Perkiraan ini merujuk kepada pengalaman sebelumnya. Kalau tidak Rabu Pahing, ada kalanya Rabu Pon.
Atas dasar itulah muncul rumor, kalau toh Presiden akan melakukan reshuffle (pergantian anggota kabinet), bisa jadi diumumkan Rabu Pahing.
Maka, hari-hari ini media ramai memprediksikan siapa yang bakal kena reshuffle dan siapa yang akan masuk ke kabinet.
Media pun mengkaitkan dengan sejumlah menteri dan pejabat tinggi yang dipanggil Presiden Jokowi sepanjang Selasa (14/6/2022).

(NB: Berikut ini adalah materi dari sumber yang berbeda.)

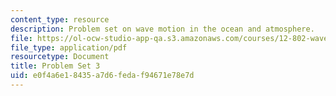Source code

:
 ```yaml
---
content_type: resource
description: Problem set on wave motion in the ocean and atmosphere.
file: https://ol-ocw-studio-app-qa.s3.amazonaws.com/courses/12-802-wave-motion-in-the-ocean-and-the-atmosphere-spring-2008/e0f4a6e18435a7d6fedaf94671e78e7d_MIT12_802S08_pset03.pdf
file_type: application/pdf
resourcetype: Document
title: Problem Set 3
uid: e0f4a6e1-8435-a7d6-feda-f94671e78e7d
---
```

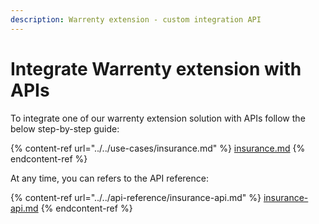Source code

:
 ```yaml
---
description: Warrenty extension - custom integration API
---
```


# Integrate Warrenty extension with APIs

To integrate one of our warrenty extension solution with APIs follow the below step-by-step guide:  &#x20;

{% content-ref url="../../use-cases/insurance.md" %}
[insurance.md](../../use-cases/insurance.md)
{% endcontent-ref %}

At any time, you can refers to the API reference:&#x20;

{% content-ref url="../../api-reference/insurance-api.md" %}
[insurance-api.md](../../api-reference/insurance-api.md)
{% endcontent-ref %}
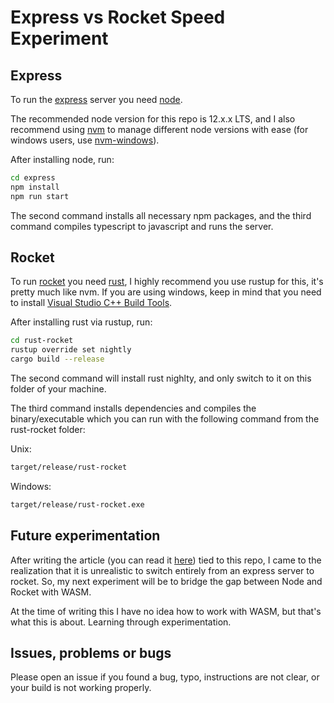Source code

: # Express vs Rocket Speed Experiment
## Express
To run the [express](https://expressjs.com/) server you need [node](https://nodejs.org/en/).

The recommended node version for this repo is 12.x.x LTS, and I also recommend using [nvm](https://github.com/nvm-sh/nvm) to manage different node versions with ease (for windows users, use [nvm-windows](https://github.com/coreybutler/nvm-windows)).

After installing node, run:
```bash
cd express
npm install
npm run start
```
The second command installs all necessary npm packages, and the third command compiles typescript to javascript and runs the server.

## Rocket
To run [rocket](https://rocket.rs/) you need [rust](https://www.rust-lang.org/tools/install), I highly recommend you use rustup for this, it's pretty much like nvm. If you are using windows, keep in mind that you need to install [Visual Studio C++ Build Tools](https://visualstudio.microsoft.com/visual-cpp-build-tools/).

After installing rust via rustup, run:
```bash
cd rust-rocket
rustup override set nightly
cargo build --release
```
The second command will install rust nighlty, and only switch to it on this folder of your machine.

The third command installs dependencies and compiles the binary/executable which you can run with the following command from the rust-rocket folder:

Unix:
```bash
target/release/rust-rocket
```

Windows:
```cmd
target/release/rust-rocket.exe
```
## Future experimentation
After writing the article (you can read it [here](https://medium.com/@dsegovia90/node-express-vs-rust-rocket-speed-comparison-db43a5cf4537)) tied to this repo, I came to the realization that it is unrealistic to switch entirely from an express server to rocket. So, my next experiment will be to bridge the gap between Node and Rocket with WASM.

At the time of writing this I have no idea how to work with WASM, but that's what this is about. Learning through experimentation.

## Issues, problems or bugs
Please open an issue if you found a bug, typo, instructions are not clear, or your build is not working properly.
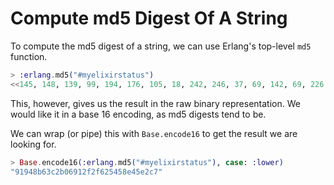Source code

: # Compute md5 Digest Of A String

To compute the md5 digest of a string, we can use Erlang's top-level `md5`
function.

```elixir
> :erlang.md5("#myelixirstatus")
<<145, 148, 139, 99, 194, 176, 105, 18, 242, 246, 37, 69, 142, 69, 226, 199>>
```

This, however, gives us the result in the raw binary representation. We
would like it in a base 16 encoding, as md5 digests tend to be.

We can wrap (or pipe) this with `Base.encode16` to get the result we are
looking for.

```elixir
> Base.encode16(:erlang.md5("#myelixirstatus"), case: :lower)
"91948b63c2b06912f2f625458e45e2c7"
```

Ada atau tidak ada reshuffle, tetap saja muncul pertanyaan, reshuffle itu buat siapa? Untuk rakyat? Atau untuk parpol?
Sebab, isu reshuffle kali ini dikaitkan dengan ujung masa jabatan Jokowi. Kata pengamat politik, dua tahun lagi Jokowi meninggalkan Istana dan sekarang merupakan saat yang tepat untuk balas budi kepada orang-orang dekatnya yang loyal mendukungnya, tetapi belum kebagian kursi empuk.
Kalau itu alasan reshuffle, maka terjawab sudah, buat apa ada reshuffle? Buat mengakomodasi politik balas budi.
Artinya, kepentingan rakyat diabaikan. Dalam pandangan filsafat moral, reshuffle macam ini cuma mengedepankan "kerja".
Apa makna "kerja" dari kacamata filsafat moral? Kerja, dalam pengertian biasa, adalah kegiatan melakukan sesuatu; atau sesuatu yang dilakukan untuk mencari nafkah (Kamus Besar Bahasa Indonesia, 2001:554).
Jadi jika memperhatikan pengertian itu, menteri yang sekadar bekerja bermaksud melakukan sesuatu untuk mencari nafkah.
Pengertian itu tidak mengandung kepentingan orang banyak karena nafkah itu lebih untuk kepentingan diri sendiri atau keluarga.
Jika dikaji lebih dalam lagi, yakni dengan memakai bingkai etika, akan lebih kelihatan bahwa kata kerja cenderung mengutamakan urusan perut.
Filsuf Hannah Arendt sangat jelas memaparkan pengertian kerja tersebut. Kerja, menurut Arendt, merupakan tuntutan agar manusia bisa hidup.
Dalam hidupnya, manusia memunyai kebutuhan dasariah dan lewat kerja segala kebutuhan dasariah ini dipenuhi. Maka, "saya bekerja", karena "saya ingin memenuhi kebutuhan hidup".